***** Provided data *****

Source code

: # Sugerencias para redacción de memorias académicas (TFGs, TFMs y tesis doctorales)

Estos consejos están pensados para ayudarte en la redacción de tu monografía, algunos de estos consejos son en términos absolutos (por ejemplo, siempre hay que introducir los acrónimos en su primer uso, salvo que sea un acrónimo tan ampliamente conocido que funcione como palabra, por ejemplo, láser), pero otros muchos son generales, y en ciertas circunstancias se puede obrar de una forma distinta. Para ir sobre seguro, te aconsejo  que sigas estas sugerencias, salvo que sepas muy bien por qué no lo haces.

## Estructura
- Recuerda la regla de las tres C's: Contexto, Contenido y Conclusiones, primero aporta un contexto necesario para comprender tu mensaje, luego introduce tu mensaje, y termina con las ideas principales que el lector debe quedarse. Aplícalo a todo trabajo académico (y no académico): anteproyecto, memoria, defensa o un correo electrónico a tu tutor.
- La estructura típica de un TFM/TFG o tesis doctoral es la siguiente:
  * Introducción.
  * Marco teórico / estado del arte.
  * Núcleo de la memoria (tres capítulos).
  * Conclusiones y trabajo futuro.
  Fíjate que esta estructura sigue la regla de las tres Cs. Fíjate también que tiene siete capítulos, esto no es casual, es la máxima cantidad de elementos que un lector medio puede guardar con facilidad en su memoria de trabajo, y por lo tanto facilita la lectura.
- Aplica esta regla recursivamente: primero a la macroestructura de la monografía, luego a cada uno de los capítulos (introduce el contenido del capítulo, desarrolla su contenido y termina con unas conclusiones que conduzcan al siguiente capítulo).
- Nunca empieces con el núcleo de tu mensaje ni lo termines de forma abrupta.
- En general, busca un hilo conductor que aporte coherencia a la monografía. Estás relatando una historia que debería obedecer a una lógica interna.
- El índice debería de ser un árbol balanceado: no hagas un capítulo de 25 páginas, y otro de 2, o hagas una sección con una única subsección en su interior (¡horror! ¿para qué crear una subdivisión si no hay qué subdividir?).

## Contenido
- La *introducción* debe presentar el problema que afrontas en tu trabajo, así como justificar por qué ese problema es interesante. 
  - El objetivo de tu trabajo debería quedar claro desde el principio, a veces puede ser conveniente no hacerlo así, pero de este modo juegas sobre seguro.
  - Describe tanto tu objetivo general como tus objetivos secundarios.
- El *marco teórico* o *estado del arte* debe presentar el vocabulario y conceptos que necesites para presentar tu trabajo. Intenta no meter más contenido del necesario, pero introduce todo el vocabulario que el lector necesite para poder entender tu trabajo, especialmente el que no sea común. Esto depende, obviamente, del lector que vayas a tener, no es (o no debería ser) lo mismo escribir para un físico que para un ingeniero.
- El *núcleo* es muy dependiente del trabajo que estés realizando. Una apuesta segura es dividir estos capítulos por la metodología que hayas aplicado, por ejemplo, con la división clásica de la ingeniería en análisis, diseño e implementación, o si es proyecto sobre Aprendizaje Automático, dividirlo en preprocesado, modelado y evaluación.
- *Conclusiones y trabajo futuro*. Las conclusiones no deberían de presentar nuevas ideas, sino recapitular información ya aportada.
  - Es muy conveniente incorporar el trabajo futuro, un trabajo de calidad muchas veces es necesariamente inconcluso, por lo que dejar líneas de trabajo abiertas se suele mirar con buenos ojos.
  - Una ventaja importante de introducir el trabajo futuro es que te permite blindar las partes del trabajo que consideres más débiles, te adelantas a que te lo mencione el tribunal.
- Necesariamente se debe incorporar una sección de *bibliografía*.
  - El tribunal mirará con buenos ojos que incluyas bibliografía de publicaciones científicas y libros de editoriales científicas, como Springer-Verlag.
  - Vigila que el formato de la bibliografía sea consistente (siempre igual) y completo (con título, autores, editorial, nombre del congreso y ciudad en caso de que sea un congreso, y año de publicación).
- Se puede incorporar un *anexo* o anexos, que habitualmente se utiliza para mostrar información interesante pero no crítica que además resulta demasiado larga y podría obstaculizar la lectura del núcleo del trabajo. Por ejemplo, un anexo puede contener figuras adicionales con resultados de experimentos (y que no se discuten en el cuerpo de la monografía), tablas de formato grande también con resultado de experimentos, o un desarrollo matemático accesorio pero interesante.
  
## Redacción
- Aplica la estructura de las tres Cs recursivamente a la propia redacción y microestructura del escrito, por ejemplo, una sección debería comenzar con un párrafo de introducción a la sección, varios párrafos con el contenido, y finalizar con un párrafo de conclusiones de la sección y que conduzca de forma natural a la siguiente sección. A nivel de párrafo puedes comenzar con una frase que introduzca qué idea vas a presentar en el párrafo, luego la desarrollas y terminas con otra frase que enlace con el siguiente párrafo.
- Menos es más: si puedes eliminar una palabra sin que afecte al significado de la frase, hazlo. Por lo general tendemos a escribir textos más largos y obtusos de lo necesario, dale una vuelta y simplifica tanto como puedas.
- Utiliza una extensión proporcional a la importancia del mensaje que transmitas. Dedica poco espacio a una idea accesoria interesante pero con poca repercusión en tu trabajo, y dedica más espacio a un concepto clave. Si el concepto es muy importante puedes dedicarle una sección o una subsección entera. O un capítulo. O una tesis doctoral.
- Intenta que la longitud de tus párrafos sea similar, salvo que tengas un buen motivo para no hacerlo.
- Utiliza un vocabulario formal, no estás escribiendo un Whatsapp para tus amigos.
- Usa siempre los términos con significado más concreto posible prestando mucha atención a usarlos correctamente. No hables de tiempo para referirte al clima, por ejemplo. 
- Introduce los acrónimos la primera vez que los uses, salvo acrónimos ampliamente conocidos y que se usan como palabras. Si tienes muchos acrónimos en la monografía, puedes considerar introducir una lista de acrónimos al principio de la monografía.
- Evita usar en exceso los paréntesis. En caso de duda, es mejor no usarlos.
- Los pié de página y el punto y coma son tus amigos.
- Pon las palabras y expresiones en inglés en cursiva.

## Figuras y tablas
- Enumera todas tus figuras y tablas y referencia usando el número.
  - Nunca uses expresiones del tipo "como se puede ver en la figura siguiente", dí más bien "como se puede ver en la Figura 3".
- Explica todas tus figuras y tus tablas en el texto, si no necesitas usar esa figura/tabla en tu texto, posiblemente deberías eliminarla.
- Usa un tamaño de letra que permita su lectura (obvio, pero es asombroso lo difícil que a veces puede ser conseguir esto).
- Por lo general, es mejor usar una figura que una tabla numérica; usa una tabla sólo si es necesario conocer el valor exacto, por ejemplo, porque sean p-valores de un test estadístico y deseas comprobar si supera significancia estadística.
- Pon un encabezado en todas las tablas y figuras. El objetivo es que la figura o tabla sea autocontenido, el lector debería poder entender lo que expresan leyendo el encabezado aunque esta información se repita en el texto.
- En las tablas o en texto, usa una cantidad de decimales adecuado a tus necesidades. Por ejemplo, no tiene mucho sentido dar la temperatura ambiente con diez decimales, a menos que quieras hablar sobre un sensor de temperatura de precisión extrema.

*****
***** Provided data *****

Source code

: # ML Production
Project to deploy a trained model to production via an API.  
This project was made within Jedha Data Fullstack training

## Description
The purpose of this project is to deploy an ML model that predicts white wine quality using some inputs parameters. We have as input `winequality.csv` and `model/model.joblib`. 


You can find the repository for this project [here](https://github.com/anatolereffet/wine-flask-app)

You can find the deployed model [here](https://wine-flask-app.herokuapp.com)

*****
***** Provided data *****

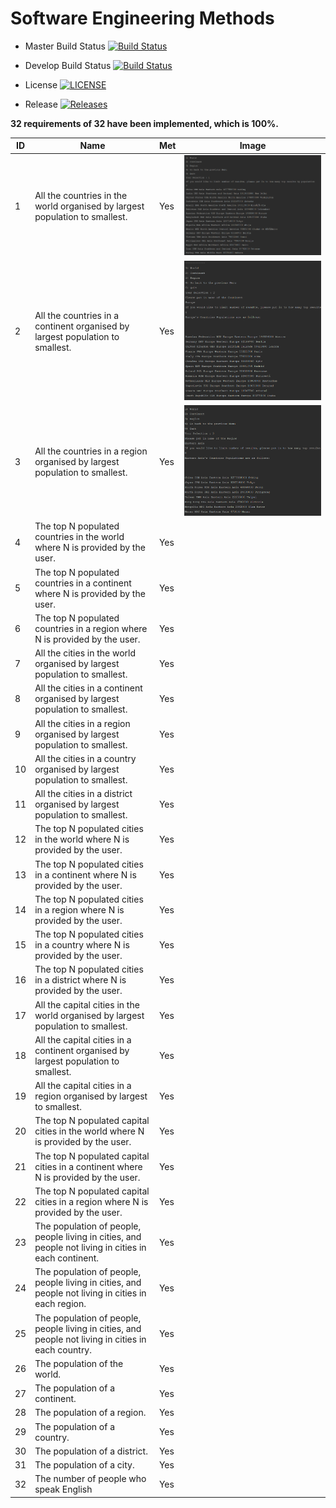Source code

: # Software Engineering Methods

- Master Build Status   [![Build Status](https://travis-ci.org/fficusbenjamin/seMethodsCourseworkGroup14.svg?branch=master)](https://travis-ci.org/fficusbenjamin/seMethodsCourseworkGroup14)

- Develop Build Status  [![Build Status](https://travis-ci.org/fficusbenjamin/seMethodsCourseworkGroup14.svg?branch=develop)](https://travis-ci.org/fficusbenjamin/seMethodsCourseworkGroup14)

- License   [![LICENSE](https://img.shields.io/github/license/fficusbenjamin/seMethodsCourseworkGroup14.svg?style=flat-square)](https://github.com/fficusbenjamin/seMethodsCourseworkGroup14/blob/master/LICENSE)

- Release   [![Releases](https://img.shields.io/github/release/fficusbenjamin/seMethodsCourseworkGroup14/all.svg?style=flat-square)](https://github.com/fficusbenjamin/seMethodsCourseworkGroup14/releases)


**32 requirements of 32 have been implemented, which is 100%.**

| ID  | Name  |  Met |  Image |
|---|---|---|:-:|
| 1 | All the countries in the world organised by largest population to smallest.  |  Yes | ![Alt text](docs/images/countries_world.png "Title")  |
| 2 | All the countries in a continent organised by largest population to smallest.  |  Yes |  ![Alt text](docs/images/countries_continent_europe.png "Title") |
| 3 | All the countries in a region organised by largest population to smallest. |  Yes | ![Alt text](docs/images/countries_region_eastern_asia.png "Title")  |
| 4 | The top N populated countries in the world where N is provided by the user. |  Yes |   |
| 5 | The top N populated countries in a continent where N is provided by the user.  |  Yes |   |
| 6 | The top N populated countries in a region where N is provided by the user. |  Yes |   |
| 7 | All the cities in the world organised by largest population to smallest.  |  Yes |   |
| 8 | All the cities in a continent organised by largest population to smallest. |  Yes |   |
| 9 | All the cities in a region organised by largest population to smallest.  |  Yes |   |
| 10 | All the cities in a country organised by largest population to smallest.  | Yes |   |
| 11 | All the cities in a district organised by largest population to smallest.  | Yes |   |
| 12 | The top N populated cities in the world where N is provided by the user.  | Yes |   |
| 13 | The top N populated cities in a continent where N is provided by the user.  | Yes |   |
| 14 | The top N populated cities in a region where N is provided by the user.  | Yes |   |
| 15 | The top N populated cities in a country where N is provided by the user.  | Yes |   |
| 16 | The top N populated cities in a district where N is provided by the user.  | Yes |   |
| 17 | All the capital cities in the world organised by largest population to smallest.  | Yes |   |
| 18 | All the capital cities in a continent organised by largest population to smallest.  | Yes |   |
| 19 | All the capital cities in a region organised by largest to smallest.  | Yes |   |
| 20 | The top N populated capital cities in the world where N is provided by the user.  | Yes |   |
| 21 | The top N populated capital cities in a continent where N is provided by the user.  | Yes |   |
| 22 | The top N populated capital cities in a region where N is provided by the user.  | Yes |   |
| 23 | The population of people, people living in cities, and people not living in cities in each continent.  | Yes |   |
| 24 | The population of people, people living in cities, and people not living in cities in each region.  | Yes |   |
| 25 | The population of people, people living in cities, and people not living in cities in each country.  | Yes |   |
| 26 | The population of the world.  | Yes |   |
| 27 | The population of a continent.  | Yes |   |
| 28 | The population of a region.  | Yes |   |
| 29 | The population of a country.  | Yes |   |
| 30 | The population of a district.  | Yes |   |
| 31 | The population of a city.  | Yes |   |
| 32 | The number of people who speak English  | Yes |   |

*****

■ **Work instruction**:
From the data, list each line in which the string "seguro" appears.

■ **Answer for the task**:
Estos consejos están pensados para ayudarte en la redacción de tu monografía, algunos de estos consejos son en términos absolutos (por ejemplo, siempre hay que introducir los acrónimos en su primer uso, salvo que sea un acrónimo tan ampliamente conocido que funcione como palabra, por ejemplo, láser), pero otros muchos son generales, y en ciertas circunstancias se puede obrar de una forma distinta. Para ir sobre seguro, te aconsejo  que sigas estas sugerencias, salvo que sepas muy bien por qué no lo haces.
  - El objetivo de tu trabajo debería quedar claro desde el principio, a veces puede ser conveniente no hacerlo así, pero de este modo juegas sobre seguro.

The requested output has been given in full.